··· Available data

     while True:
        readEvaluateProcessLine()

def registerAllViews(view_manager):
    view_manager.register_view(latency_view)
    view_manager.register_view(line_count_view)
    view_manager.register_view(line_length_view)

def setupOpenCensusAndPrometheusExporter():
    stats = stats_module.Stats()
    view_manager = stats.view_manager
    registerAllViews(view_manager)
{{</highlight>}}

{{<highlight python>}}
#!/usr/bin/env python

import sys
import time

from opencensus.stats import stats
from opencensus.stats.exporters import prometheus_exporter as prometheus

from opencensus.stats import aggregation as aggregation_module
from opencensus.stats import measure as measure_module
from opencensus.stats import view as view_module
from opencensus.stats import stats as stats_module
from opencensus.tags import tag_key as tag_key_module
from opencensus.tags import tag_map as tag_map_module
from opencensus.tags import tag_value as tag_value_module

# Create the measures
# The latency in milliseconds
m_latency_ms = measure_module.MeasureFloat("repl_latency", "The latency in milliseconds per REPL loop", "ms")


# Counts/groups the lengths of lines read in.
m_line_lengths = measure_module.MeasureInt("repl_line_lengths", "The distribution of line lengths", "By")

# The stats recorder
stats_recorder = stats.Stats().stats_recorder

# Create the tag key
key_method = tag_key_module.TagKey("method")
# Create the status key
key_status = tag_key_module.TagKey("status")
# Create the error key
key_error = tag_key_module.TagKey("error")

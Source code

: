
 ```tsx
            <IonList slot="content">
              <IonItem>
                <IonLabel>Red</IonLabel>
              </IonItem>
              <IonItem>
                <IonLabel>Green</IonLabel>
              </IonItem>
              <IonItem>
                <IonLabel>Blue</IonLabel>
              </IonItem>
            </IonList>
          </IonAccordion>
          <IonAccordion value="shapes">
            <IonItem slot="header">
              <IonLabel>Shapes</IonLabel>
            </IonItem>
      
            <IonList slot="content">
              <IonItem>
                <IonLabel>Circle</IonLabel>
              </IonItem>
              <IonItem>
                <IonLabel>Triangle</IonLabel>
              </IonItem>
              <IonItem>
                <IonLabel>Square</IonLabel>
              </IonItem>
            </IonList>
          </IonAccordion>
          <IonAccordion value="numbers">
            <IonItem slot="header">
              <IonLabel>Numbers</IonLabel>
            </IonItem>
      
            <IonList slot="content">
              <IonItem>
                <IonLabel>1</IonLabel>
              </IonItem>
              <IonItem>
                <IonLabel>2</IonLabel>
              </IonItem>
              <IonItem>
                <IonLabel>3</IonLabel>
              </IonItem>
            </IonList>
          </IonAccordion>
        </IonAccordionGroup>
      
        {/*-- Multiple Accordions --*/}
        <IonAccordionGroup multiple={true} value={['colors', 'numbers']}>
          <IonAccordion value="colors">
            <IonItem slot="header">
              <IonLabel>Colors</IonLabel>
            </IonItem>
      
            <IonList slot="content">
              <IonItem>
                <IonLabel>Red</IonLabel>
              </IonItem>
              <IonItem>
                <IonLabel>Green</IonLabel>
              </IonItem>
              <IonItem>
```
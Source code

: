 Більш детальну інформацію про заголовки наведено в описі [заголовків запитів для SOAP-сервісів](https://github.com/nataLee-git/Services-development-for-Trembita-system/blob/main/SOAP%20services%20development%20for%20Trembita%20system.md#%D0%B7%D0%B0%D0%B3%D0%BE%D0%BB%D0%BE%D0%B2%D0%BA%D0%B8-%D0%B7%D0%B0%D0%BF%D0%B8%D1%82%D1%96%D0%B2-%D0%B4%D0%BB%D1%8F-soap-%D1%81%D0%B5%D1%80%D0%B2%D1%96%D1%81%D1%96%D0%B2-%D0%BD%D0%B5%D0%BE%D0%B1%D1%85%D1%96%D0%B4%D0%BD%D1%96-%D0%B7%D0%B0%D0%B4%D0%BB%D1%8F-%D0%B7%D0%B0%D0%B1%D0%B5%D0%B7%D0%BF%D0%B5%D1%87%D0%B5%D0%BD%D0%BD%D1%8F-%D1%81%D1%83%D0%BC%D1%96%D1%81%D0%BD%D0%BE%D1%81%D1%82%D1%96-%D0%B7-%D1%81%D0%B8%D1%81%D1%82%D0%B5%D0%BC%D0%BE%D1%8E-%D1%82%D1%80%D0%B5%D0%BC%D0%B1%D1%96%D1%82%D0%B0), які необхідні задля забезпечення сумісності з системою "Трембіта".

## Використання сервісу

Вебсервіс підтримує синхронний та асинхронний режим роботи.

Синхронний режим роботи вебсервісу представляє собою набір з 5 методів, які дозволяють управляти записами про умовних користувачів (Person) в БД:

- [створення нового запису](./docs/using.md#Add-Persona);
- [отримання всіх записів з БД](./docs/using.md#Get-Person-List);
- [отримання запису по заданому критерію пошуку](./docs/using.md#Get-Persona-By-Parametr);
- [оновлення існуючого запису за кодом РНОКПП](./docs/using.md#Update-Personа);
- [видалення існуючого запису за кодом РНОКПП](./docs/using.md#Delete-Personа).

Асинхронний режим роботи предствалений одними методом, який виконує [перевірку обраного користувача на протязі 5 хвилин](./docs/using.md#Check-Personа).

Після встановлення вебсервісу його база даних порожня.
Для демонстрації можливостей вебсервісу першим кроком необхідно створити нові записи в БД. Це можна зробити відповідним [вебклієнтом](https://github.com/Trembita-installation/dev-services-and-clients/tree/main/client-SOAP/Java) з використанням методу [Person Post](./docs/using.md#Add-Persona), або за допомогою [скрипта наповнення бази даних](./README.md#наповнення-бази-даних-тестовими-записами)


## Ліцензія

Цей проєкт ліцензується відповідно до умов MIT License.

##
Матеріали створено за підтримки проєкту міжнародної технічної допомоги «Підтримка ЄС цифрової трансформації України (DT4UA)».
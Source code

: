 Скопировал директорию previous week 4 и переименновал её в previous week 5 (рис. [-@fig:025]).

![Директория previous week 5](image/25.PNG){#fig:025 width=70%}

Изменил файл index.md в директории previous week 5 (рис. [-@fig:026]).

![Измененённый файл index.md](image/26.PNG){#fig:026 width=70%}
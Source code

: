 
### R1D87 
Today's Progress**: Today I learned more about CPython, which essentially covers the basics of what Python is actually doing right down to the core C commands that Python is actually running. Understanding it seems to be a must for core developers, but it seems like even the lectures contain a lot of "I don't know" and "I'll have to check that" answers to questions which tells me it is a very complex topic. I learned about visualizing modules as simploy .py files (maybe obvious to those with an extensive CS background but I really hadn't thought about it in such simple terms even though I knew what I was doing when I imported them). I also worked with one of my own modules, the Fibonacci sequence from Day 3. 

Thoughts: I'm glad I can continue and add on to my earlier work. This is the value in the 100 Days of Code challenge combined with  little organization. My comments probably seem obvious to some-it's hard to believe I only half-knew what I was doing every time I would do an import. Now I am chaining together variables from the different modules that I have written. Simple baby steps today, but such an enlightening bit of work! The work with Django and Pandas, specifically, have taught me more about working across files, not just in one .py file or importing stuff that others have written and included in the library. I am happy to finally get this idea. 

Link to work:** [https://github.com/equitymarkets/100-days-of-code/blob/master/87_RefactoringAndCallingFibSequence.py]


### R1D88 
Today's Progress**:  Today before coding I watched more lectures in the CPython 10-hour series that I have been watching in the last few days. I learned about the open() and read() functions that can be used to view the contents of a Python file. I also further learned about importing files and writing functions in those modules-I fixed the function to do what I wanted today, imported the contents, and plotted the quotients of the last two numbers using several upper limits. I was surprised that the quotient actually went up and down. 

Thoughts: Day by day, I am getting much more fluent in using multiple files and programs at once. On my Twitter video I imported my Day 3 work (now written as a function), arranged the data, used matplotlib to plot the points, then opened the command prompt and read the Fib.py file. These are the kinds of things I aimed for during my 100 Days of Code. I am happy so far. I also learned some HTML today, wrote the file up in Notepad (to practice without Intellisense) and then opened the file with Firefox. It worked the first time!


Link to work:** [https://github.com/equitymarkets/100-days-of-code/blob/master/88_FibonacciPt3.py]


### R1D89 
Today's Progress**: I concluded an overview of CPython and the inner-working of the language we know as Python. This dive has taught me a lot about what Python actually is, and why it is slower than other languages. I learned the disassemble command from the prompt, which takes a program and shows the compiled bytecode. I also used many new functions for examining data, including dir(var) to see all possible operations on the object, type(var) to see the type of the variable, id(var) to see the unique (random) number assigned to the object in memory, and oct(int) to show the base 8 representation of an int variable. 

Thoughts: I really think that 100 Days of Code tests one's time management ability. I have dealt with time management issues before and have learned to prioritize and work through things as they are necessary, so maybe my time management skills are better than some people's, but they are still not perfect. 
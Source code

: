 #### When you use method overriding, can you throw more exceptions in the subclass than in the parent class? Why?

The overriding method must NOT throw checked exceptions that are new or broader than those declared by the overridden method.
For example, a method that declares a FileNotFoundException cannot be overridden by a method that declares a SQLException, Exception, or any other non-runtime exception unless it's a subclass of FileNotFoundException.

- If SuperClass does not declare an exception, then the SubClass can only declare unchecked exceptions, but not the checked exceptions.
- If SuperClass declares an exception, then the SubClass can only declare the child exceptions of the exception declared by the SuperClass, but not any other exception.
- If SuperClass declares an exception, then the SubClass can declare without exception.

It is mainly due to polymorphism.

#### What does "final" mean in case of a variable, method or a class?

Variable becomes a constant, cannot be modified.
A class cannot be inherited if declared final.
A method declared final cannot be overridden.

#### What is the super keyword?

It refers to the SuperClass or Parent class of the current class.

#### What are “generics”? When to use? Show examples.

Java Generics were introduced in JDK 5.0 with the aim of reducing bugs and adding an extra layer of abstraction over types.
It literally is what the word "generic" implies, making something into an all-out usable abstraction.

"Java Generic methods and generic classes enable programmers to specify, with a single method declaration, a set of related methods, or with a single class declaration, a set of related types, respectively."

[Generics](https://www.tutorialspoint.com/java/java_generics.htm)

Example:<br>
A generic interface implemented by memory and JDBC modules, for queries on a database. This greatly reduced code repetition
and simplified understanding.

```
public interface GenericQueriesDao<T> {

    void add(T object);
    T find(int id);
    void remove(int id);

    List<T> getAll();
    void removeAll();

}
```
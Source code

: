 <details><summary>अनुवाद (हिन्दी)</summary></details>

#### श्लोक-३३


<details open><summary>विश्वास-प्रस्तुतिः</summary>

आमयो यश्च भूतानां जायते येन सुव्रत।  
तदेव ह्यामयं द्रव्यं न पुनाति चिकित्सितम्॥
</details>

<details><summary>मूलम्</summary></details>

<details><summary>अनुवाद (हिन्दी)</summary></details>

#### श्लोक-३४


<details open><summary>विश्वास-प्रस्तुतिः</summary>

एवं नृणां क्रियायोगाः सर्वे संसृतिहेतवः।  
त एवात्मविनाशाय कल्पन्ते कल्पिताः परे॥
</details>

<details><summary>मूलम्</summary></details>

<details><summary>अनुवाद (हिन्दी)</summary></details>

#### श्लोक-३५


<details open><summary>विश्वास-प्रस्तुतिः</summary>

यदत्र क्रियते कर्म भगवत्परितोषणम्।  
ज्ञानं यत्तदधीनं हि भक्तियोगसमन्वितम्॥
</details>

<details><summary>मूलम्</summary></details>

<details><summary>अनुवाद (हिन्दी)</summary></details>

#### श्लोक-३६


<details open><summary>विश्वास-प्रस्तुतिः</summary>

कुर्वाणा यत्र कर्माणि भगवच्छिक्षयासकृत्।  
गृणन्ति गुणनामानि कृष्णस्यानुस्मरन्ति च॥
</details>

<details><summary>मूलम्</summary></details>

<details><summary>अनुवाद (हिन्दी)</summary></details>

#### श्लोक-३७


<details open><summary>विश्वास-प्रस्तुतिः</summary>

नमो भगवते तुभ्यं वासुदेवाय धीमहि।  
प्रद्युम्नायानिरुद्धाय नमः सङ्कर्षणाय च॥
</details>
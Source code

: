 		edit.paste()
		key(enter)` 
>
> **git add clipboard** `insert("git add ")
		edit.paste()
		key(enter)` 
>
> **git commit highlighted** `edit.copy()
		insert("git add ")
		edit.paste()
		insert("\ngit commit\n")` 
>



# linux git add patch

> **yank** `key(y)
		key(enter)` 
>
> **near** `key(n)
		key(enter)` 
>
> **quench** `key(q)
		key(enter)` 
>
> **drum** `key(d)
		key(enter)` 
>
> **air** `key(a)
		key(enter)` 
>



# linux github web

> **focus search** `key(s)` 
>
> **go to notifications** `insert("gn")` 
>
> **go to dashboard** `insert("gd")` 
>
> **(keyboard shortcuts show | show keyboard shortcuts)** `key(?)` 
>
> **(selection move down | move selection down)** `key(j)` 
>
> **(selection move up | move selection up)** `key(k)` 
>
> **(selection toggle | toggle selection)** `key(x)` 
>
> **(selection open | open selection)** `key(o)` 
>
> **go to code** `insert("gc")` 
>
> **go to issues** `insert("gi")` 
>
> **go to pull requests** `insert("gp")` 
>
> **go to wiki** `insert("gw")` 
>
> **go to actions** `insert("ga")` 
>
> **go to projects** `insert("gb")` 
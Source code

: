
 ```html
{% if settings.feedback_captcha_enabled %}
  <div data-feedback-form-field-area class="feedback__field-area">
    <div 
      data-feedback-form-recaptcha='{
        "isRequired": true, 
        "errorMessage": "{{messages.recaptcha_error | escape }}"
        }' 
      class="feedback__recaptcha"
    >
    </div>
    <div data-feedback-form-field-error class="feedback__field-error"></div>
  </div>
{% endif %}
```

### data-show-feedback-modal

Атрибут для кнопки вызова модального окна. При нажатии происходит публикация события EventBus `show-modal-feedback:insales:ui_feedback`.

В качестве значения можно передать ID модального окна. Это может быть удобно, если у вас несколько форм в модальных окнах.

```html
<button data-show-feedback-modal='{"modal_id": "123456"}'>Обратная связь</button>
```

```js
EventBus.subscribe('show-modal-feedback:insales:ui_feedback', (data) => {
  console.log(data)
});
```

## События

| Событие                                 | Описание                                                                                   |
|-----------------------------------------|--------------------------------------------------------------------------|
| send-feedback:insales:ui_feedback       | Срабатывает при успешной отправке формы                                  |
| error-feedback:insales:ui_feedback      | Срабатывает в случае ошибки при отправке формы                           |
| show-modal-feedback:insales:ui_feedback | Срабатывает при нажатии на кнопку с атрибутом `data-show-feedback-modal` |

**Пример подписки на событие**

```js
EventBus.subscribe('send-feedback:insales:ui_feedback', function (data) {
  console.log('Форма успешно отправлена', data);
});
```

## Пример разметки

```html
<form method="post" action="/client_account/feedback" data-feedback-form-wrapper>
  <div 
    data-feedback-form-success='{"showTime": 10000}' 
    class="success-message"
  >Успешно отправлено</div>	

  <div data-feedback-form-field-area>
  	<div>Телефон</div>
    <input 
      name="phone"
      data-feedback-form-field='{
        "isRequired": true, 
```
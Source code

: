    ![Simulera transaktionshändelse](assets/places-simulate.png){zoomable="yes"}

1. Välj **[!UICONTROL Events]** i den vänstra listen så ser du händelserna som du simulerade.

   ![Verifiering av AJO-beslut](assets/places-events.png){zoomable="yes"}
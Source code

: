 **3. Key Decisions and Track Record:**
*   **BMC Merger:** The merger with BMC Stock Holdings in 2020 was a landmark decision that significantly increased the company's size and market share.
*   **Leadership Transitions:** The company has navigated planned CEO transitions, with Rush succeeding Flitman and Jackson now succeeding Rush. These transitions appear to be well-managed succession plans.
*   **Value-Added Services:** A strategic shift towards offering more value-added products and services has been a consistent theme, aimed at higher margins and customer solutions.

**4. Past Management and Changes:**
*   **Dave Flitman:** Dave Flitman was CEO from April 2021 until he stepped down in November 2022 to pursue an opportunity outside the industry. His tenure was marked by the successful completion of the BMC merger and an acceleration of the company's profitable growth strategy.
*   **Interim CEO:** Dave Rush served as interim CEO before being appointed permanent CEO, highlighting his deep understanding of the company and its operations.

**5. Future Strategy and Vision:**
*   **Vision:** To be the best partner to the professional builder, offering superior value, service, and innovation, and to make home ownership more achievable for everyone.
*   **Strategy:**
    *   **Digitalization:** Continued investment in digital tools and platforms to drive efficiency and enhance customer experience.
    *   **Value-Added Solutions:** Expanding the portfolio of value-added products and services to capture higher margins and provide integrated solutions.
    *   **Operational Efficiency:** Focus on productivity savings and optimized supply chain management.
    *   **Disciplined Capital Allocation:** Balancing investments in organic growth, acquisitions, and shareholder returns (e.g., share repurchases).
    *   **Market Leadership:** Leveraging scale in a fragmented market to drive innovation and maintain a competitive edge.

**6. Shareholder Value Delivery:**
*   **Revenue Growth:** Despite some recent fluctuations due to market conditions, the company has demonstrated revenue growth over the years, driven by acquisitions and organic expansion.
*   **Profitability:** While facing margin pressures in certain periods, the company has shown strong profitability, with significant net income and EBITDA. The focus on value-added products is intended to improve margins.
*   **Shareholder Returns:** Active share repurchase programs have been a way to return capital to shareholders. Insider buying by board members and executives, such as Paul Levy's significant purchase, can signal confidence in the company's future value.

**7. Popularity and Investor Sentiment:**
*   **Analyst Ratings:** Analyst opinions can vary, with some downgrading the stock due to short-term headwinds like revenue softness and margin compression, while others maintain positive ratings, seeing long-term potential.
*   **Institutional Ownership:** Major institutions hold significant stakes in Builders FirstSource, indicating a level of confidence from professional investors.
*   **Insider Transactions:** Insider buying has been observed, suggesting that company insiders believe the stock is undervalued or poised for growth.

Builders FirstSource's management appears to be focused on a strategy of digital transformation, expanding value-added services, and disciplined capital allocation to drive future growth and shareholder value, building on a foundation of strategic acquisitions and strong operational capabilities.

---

······

- Activity: Go through the entries above and copy each line with "Пример" in it.

- Written solution:
**Пример подписки на событие**
## Пример разметки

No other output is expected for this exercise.